Hm. How to tackle this problem...I have talked before about espying a faint resemblance between #Deltarune and #Chesterton, namely The Man Who Was Thursday. And it seems I may be compelled to commit to that intellectual task, now that I have already emitted so much noise about it.

Jeanne is asking me to do it. Chesterton wrote about Jeanne...I haven't read his work yet and Jeanne would like me to rectify that error. Anyway I cannot say "no" to anything Jeanne requests so, well! That's one thing at least that needs to be done. Just as well, because it's about the days of the week—those old enemies of mine.

What do you know, Deltarune also has an implicit division into seven parts, and Chapter One begins on Thursday! I haven't assumed that the chapters would entirely line up with the progress of days, the first two chapters at least line up with successive days.

A different seven-fold symmetry pervades the earlier game, #Undertale, in the form of the seven colors mapping to seven virtues.
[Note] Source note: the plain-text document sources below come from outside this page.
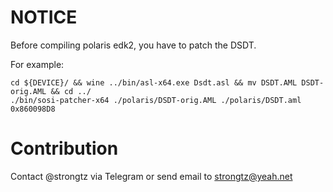 # NOTICE

Before compiling polaris edk2, you have to patch the DSDT.

For example:

```
cd ${DEVICE}/ && wine ../bin/asl-x64.exe Dsdt.asl && mv DSDT.AML DSDT-orig.AML && cd ../
./bin/sosi-patcher-x64 ./polaris/DSDT-orig.AML ./polaris/DSDT.aml 0x860098D8
```

# Contribution

Contact @strongtz via Telegram or send email to strongtz@yeah.net

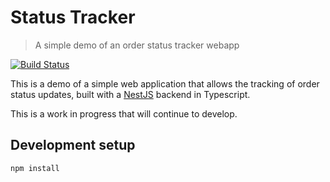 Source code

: # Status Tracker

> A simple demo of an order status tracker webapp

[![Build Status](https://travis-ci.com/nosleepnotever/statustracker.svg?branch=master)](https://travis-ci.com/nosleepnotever/statustracker)

This is a demo of a simple web application that allows the tracking of order status updates, built with a [NestJS](https://github.com/nestjs/nest) backend in Typescript.

This is a work in progress that will continue to develop.

## Development setup

```sh
npm install
```
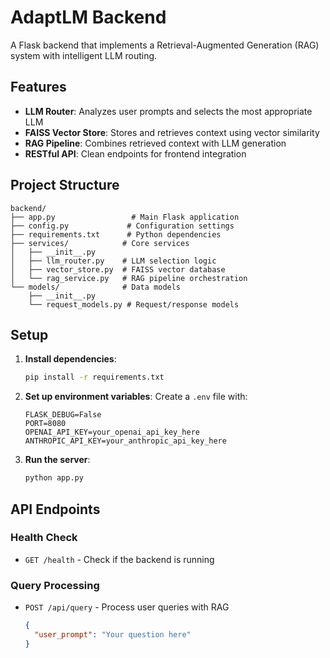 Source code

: # 

# AdaptLM Backend

A Flask backend that implements a Retrieval-Augmented Generation (RAG) system with intelligent LLM routing.

## Features

- **LLM Router**: Analyzes user prompts and selects the most appropriate LLM
- **FAISS Vector Store**: Stores and retrieves context using vector similarity
- **RAG Pipeline**: Combines retrieved context with LLM generation
- **RESTful API**: Clean endpoints for frontend integration

## Project Structure

```
backend/
├── app.py                 # Main Flask application
├── config.py             # Configuration settings
├── requirements.txt      # Python dependencies
├── services/            # Core services
│   ├── __init__.py
│   ├── llm_router.py    # LLM selection logic
│   ├── vector_store.py  # FAISS vector database
│   └── rag_service.py   # RAG pipeline orchestration
└── models/              # Data models
    ├── __init__.py
    └── request_models.py # Request/response models
```

## Setup

1. **Install dependencies**:
   ```bash
   pip install -r requirements.txt
   ```

2. **Set up environment variables**:
   Create a `.env` file with:
   ```
   FLASK_DEBUG=False
   PORT=8080
   OPENAI_API_KEY=your_openai_api_key_here
   ANTHROPIC_API_KEY=your_anthropic_api_key_here
   ```

3. **Run the server**:
   ```bash
   python app.py
   ```

## API Endpoints

### Health Check
- `GET /health` - Check if the backend is running

### Query Processing
- `POST /api/query` - Process user queries with RAG
  ```json
  {
    "user_prompt": "Your question here"
  }
  ```
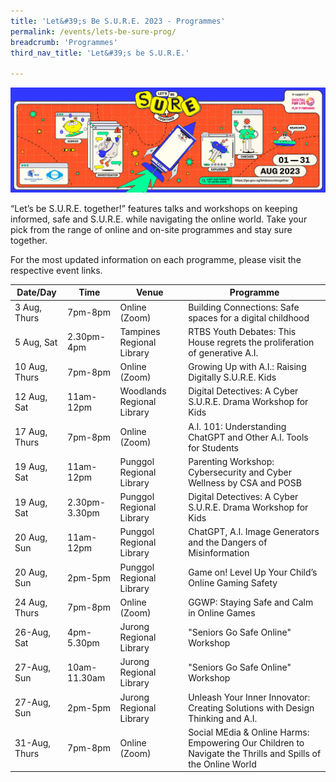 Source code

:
 ```yaml
---
title: 'Let&#39;s Be S.U.R.E. 2023 - Programmes'
permalink: /events/lets-be-sure-prog/
breadcrumb: 'Programmes'
third_nav_title: 'Let&#39;s be S.U.R.E.'

---
```


![](../images/SURE-Eventbrite-KV-3by1_230622.jpg)

“Let’s be S.U.R.E. together!” features talks and workshops on keeping informed, safe and S.U.R.E. while navigating the online world. Take your pick from the range of online and on-site programmes and stay sure together. 

For the most updated information on each programme, please visit the respective event links. 

| Date/Day        | **Time**      | **Venue**                        | **Programme**                                                |
| --------------- | ------------- | -------------------------------- | ------------------------------------------------------------ |
| 3 Aug,  Thurs   | 7pm-8pm       | Online (Zoom)<br/>               | Building Connections: Safe spaces for a digital childhood    |
| 5 Aug,  Sat     | 2.30pm-4pm    | Tampines Regional Library  <br/> | RTBS Youth Debates: This House regrets the proliferation of  generative A.I. |
| 10 Aug,   Thurs | 7pm-8pm       | Online (Zoom)  <br/>             | Growing Up with A.I.: Raising Digitally S.U.R.E. Kids        |
| 12 Aug, Sat     | 11am-12pm     | Woodlands Regional Library <br/> | Digital Detectives: A Cyber S.U.R.E. Drama Workshop for Kids |
| 17 Aug, Thurs   | 7pm-8pm       | Online (Zoom)  <br/>             | A.I. 101: Understanding ChatGPT and Other A.I. Tools for Students |
| 19 Aug, Sat     | 11am-12pm     | Punggol Regional Library  <br/>  | Parenting Workshop: Cybersecurity and Cyber Wellness by CSA and POSB |
| 19 Aug, Sat     | 2.30pm-3.30pm | Punggol Regional Library  <br/>  | Digital Detectives: A Cyber S.U.R.E. Drama Workshop for Kids |
| 20 Aug, Sun     | 11am-12pm     | Punggol Regional Library  <br/>  | ChatGPT, A.I. Image Generators and the Dangers of Misinformation |
| 20 Aug, Sun     | 2pm-5pm       | Punggol Regional Library  <br/>  | Game on! Level Up Your Child’s Online Gaming Safety          |
| 24 Aug, Thurs   | 7pm-8pm       | Online (Zoom)  <br/>             | GGWP: Staying Safe and Calm in Online Games                  |
| 26-Aug, Sat     | 4pm-5.30pm    | Jurong Regional Library          | "Seniors Go Safe Online" Workshop                            |
| 27-Aug, Sun     | 10am-11.30am  | Jurong Regional Library  <br/>   | "Seniors Go Safe Online" Workshop  <br/>                     |
| 27-Aug, Sun     | 2pm-5pm       | Jurong Regional Library          | Unleash Your Inner Innovator: Creating Solutions with Design  Thinking and A.I.  <br> |
| 31-Aug, Thurs   | 7pm-8pm       | Online (Zoom)                    | Social MEdia & Online Harms: Empowering Our Children to Navigate  the Thrills and Spills of the Online World  <br> |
Why are the Seven Days thematic to The Man Who Was Thursday? My own speculation is that G. K. Chesterton was either subconsciously drawing upon Gnostic motifs, or perhaps was even risking some deliberate reference to them. The Gnostic Christians glimpsed a multi-leveled hierarchy of subsidiary gods ruling over sub-domains divided up among various lines—groups of Archons, seven sub-Lords of sub-Heavens (or 30 or 365 or other suspiciously calendrical numbers) who were thought to be individually addressable, as by ritual magical invocation.

It's as though Gabriel Syme through his conflict with the poetaster of anarchy, Lucian Gregory, breaks through the surface of orderly polite society (kept running smoothly by a single omnicompetent God) and is hurled into the gears and clockwork underlying that illusory surface world. "Breaking the veil", they call it. Both Syme and Gregory are propelled into a world where familiar things and trusted authorities are suddenly and inexplicably in the grip of a murky and terrifyingly powerful man named "Sunday", and his Council of the Days. Seven Archons, perhaps?
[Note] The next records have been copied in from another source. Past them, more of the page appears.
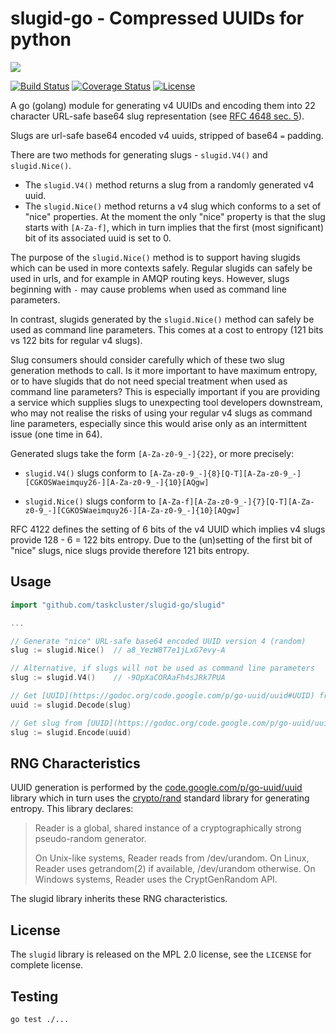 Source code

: slugid-go - Compressed UUIDs for python
=======================================

<img src="https://tools.taskcluster.net/lib/assets/taskcluster-120.png" />

[![Build Status](https://travis-ci.org/taskcluster/slugid-go.svg?branch=master)](http://travis-ci.org/taskcluster/slugid-go)
[![Coverage Status](https://coveralls.io/repos/taskcluster/slugid-go/badge.svg?branch=master&service=github)](https://coveralls.io/github/taskcluster/slugid-go?branch=master)
[![License](https://img.shields.io/badge/license-MPL%202.0-orange.svg)](https://github.com/taskcluster/slugid-go/blob/master/LICENSE)

A go (golang) module for generating v4 UUIDs and encoding them into 22
character URL-safe base64 slug representation (see [RFC 4648 sec.
5](http://tools.ietf.org/html/rfc4648#section-5)).

Slugs are url-safe base64 encoded v4 uuids, stripped of base64 `=` padding.

There are two methods for generating slugs - `slugid.V4()` and
`slugid.Nice()`.

* The `slugid.V4()` method returns a slug from a randomly generated v4 uuid.
* The `slugid.Nice()` method returns a v4 slug which conforms to a set of
  "nice" properties. At the moment the only "nice" property is that the slug
  starts with `[A-Za-f]`, which in turn implies that the first (most
  significant) bit of its associated uuid is set to 0.

The purpose of the `slugid.Nice()` method is to support having slugids which
can be used in more contexts safely. Regular slugids can safely be used in
urls, and for example in AMQP routing keys. However, slugs beginning with `-`
may cause problems when used as command line parameters.

In contrast, slugids generated by the `slugid.Nice()` method can safely be
used as command line parameters. This comes at a cost to entropy (121 bits vs
122 bits for regular v4 slugs).

Slug consumers should consider carefully which of these two slug generation
methods to call. Is it more important to have maximum entropy, or to have
slugids that do not need special treatment when used as command line
parameters? This is especially important if you are providing a service which
supplies slugs to unexpecting tool developers downstream, who may not realise
the risks of using your regular v4 slugs as command line parameters, especially
since this would arise only as an intermittent issue (one time in 64).

Generated slugs take the form `[A-Za-z0-9_-]{22}`, or more precisely:

* `slugid.V4()` slugs conform to
  `[A-Za-z0-9_-]{8}[Q-T][A-Za-z0-9_-][CGKOSWaeimquy26-][A-Za-z0-9_-]{10}[AQgw]`

* `slugid.Nice()` slugs conform to
  `[A-Za-f][A-Za-z0-9_-]{7}[Q-T][A-Za-z0-9_-][CGKOSWaeimquy26-][A-Za-z0-9_-]{10}[AQgw]`

RFC 4122 defines the setting of 6 bits of the v4 UUID which implies v4 slugs
provide 128 - 6 = 122 bits entropy. Due to the (un)setting of the first bit
of "nice" slugs, nice slugs provide therefore 121 bits entropy.


Usage
-----

```go
import "github.com/taskcluster/slugid-go/slugid"

...

// Generate "nice" URL-safe base64 encoded UUID version 4 (random)
slug := slugid.Nice()  // a8_YezW8T7e1jLxG7evy-A

// Alternative, if slugs will not be used as command line parameters
slug := slugid.V4()    // -9OpXaCORAaFh4sJRk7PUA

// Get [UUID](https://godoc.org/code.google.com/p/go-uuid/uuid#UUID) from slug
uuid := slugid.Decode(slug)

// Get slug from [UUID](https://godoc.org/code.google.com/p/go-uuid/uuid#UUID)
slug := slugid.Encode(uuid)
```

RNG Characteristics
-------------------
UUID generation is performed by the
[code.google.com/p/go-uuid/uuid](https://godoc.org/code.google.com/p/go-uuid/uuid)
library which in turn uses the
[crypto/rand](https://golang.org/pkg/crypto/rand/#pkg-variables) standard
library for generating entropy. This library declares:

> Reader is a global, shared instance of a cryptographically strong
> pseudo-random generator.
>
> On Unix-like systems, Reader reads from /dev/urandom. On Linux, Reader uses
> getrandom(2) if available, /dev/urandom otherwise. On Windows systems, Reader
> uses the CryptGenRandom API. 

The slugid library inherits these RNG characteristics.

License
-------
The `slugid` library is released on the MPL 2.0 license, see the `LICENSE`
for complete license.

Testing
-------

```bash
go test ./...
```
Now back to #Deltarune, in which something slightly similar happens. Kris and Susie are brought into sharp conflict, as with Syme and Gregory (Chesterton strongly implies they might otherwise have ended up in a sordid duel with each other, but not for their adventures with the Council of the Days) but rather than coming to blows, they fall into a netherworld ruled by very different laws and rulers. Chapter One features a Dark World divided into four parts, the card suits fulfilling something of the same purpose as the Seven Days—i.e. being an obvious set of balanced parts. Or, at least, they ought to be balanced. They aren't, until Ralsei and the Lightners set things to rights.
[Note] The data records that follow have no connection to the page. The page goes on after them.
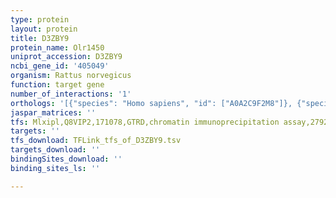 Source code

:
 ```yaml
---
type: protein
layout: protein
title: D3ZBY9
protein_name: Olr1450
uniprot_accession: D3ZBY9
ncbi_gene_id: '405049'
organism: Rattus norvegicus
function: target gene
number_of_interactions: '1'
orthologs: '[{"species": "Homo sapiens", "id": ["A0A2C9F2M8"]}, {"species": "Mus musculus", "id": ["Q7TRZ4", "Q5NCD7", "A0A0N4SVP2"]}]'
jaspar_matrices: ''
tfs: Mlxipl,Q8VIP2,171078,GTRD,chromatin immunoprecipitation assay,27924024%5Buid%5D,No
targets: ''
tfs_download: TFLink_tfs_of_D3ZBY9.tsv
targets_download: ''
bindingSites_download: ''
binding_sites_ls: ''

---
```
One of the most perplexing aspects of The Man Who Was Thursday is that all of the supposed anarchist leaders on the Council except for the leader, Sunday, turn out to be undercover police agents—all of them getting themselves up in ridiculous outfits and spouting revolutionary diatribe and set to spying on each other, merely it seems as an elaborate prank which Sunday pulls on Gregory, to bring him to the point of confessing that his anarchism is far less sincere than his hatred. But it's also a prank pulled (maybe) on the group of men who would be silly enough to imagine that there was a secret intellectual police force with a special brief to go after a secret priesthood of evildoers.

There's nothing much like this in Deltarune (the bits I've seen) but there is at least this point of similarity: great enemies turn out to be far less fearful than they seem.